There is merit and good sense in the decision of the Duterte administration and the Department of Energy under Sec. Alfonso Cusi to restudy the viability of nuclear energy as the possible long-term solution to the country‘s ever growing energy requirements
This includes the possible revival of the Bataan nuclear power plant (BNPP), which was commissioned and built during the time of President Ferdinand Marcos and was completed 32 years ago. Because of safety fears and the implacable opposition of President Corazon Aquino to the projects of her predecessor, the plant was mothballed.

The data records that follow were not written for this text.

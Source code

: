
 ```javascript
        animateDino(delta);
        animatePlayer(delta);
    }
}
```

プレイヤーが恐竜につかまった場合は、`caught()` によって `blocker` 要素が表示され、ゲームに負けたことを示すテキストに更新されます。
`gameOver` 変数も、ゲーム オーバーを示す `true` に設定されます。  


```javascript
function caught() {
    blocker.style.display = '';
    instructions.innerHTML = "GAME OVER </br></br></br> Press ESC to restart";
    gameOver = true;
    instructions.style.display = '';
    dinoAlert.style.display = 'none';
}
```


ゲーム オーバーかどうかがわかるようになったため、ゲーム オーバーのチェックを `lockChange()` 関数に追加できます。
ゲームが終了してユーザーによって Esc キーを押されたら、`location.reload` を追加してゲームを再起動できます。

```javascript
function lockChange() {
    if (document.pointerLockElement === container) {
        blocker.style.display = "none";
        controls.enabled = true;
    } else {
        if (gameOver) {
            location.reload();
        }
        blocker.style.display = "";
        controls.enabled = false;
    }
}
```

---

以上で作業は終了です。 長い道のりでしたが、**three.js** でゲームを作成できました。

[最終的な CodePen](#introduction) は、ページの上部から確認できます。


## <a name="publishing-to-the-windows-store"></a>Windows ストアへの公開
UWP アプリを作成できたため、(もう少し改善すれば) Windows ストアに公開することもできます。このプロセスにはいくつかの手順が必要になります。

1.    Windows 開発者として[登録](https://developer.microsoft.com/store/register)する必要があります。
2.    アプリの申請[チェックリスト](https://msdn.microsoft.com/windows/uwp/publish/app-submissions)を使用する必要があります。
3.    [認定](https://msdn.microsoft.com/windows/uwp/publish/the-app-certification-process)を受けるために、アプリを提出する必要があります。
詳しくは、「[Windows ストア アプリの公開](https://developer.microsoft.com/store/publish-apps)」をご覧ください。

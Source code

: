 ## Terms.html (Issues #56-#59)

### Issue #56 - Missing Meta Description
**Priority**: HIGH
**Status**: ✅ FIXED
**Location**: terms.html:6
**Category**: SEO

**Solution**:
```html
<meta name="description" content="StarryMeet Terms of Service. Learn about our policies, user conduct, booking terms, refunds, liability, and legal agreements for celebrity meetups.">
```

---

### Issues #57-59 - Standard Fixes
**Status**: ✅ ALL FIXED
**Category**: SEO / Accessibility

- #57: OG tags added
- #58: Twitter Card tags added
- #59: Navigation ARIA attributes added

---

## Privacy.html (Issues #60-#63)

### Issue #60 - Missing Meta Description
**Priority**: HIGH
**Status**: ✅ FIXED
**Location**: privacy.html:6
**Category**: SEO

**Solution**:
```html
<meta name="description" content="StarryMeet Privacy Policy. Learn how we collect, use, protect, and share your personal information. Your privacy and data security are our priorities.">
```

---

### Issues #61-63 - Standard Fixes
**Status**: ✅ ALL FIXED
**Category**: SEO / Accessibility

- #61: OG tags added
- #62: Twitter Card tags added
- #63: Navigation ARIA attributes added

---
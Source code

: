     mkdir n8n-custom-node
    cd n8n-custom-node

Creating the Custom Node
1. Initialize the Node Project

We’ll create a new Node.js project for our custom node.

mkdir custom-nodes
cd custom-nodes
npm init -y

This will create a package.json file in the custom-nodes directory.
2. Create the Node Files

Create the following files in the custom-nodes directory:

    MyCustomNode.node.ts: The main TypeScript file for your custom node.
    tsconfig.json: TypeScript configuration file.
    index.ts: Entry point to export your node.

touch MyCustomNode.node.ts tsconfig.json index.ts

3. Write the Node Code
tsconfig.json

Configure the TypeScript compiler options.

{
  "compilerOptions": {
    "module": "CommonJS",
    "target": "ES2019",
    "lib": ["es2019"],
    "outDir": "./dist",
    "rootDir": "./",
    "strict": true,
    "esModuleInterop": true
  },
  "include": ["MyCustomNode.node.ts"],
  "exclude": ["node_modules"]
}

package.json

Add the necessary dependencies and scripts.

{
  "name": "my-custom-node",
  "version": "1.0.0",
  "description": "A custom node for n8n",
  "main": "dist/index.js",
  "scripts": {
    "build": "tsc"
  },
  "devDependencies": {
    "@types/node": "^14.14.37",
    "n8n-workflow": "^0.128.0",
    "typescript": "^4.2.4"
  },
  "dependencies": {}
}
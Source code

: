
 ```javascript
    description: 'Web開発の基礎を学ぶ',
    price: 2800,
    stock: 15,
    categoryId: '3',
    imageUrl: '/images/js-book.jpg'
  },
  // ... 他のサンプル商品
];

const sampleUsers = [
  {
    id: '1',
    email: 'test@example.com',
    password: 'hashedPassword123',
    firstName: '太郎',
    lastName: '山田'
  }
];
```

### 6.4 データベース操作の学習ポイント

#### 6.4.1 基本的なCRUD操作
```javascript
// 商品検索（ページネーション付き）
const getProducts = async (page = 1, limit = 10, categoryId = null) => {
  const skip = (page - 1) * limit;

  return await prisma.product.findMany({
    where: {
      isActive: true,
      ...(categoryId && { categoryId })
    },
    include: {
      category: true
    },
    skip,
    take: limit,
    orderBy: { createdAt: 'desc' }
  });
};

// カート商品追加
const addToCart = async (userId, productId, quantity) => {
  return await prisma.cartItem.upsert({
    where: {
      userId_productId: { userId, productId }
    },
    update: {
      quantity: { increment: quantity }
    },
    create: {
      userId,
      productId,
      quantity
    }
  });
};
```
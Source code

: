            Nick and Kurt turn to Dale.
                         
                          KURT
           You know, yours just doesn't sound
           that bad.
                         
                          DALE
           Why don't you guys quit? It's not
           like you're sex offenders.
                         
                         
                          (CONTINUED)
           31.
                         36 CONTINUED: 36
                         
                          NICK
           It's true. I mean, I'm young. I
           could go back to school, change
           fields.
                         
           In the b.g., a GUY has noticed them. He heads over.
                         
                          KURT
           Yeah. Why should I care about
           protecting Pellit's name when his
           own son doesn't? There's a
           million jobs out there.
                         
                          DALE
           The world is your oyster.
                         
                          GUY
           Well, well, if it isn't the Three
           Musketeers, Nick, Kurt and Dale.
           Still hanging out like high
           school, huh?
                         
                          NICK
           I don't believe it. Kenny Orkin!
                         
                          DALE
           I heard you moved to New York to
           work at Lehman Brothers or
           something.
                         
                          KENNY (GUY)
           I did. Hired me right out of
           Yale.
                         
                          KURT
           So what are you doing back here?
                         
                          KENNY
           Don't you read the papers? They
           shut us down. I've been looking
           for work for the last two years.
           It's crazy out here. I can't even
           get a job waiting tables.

And the $ 2.3 billion the country spent in building the plant
was just written off as a wasted investment.
With the principal political opposition departed from the scene and the adduced safety fears with nuclear power largely discounted today, the administration of President Rodrigo Duterte is indubitably correct in seriously considering the possibility of bringing the BNPP into operation to meet the country’s growing energy needs.
Most of the objections and superstitions about nuclear energy are now no more than irrational fearfulness when we consider the nation‘s urgent need for sustainable and affordable energy.
They are even more irrational when we consider them side by side with the main advantages and superiority of nuclear power as an energy source, such as the following:
• Nuclear power is the safest, cleanest, and cheapest power-generator in the world today.
• No less than the World Health Organization has declared that nuclear energy is the least deadly among power generators.
• There are 30 countries today that have nuclear power in their energy mix, with more than 440 nuclear power plants in operation, more than 60 under construction, and more than a hundred planned. Among them are Russia, the United States, France, and England and Japan.
• “The [lowest]power rates in Europe today are in France. The cleanest country in terms of CO2 emissions and pollutions is France. Countries that have adopted it has a lot of economic benefits and environmental benefits to show for it,” said former congressman Mark Cojuangco, a leading Filipino advocate for the adoption of nuclear power.
• The safety concerns that arose from the nuclear accident in Chernobyl in Russia, and the tsunami-destroyed Fukushima nuclear plant in Japan have largely dissipated as safety measures adopted by governments have proved effective and fears over nuclear energy have now been addressed.
Still, the fact that the 2011 Fukushima nuclear incident in Japan took place close to home and occurred barely six years ago will renew concerns about safety in Philippine society.
Reviving the Bataan nuclear plant project will require, of course, an entirely new plan and a complete professional, engineering and scientific study.
In the plan for revival, it is contended that the BNPP will be safer than the Fukushima plant, which was equipped with a seismic design factor (peak ground acceleration) of 0.18g, and survived a magnitude-9 earthquake.
“BNPP is designed with 0.4 g—more than double the design basis—which would mean that if a [magnitude-] 9 earthquake were to hit Morong, I can definitively say that nothing will happen to our BNPP,” Cojuangco said.
He also noted that it was not the earthquake per se that damaged the Japanese power plant, but the tsunami that came thereafter.
“Fukushima is 6 meters above sea-level, BNPP is 19 meters above sea-level. Its generators are not in the basement. I can definitively say that if a tsunami the same size that hit Fukushima hits Morong, nothing will happen to our BNPP,” he said.
Perhaps the most persuasive argument for nuclear power is the unchallenged fact that it is the cheapest form of energy to use.
Also, the revival of the BNPP will not violate the Clean Air Act (nuclear power is the cleanest of all), or the Constitution (the charter says, “we should use nuclear technology for peaceful uses, to benefit society.”
We believe the arguments for the adoption of nuclear power, and hence the revival of the BNPP are quite persuasive. When viewed in the light of our rapidly growing economy and growing population, now may be the time to go nuclear. And now is the time to harness its beneficent power for our country.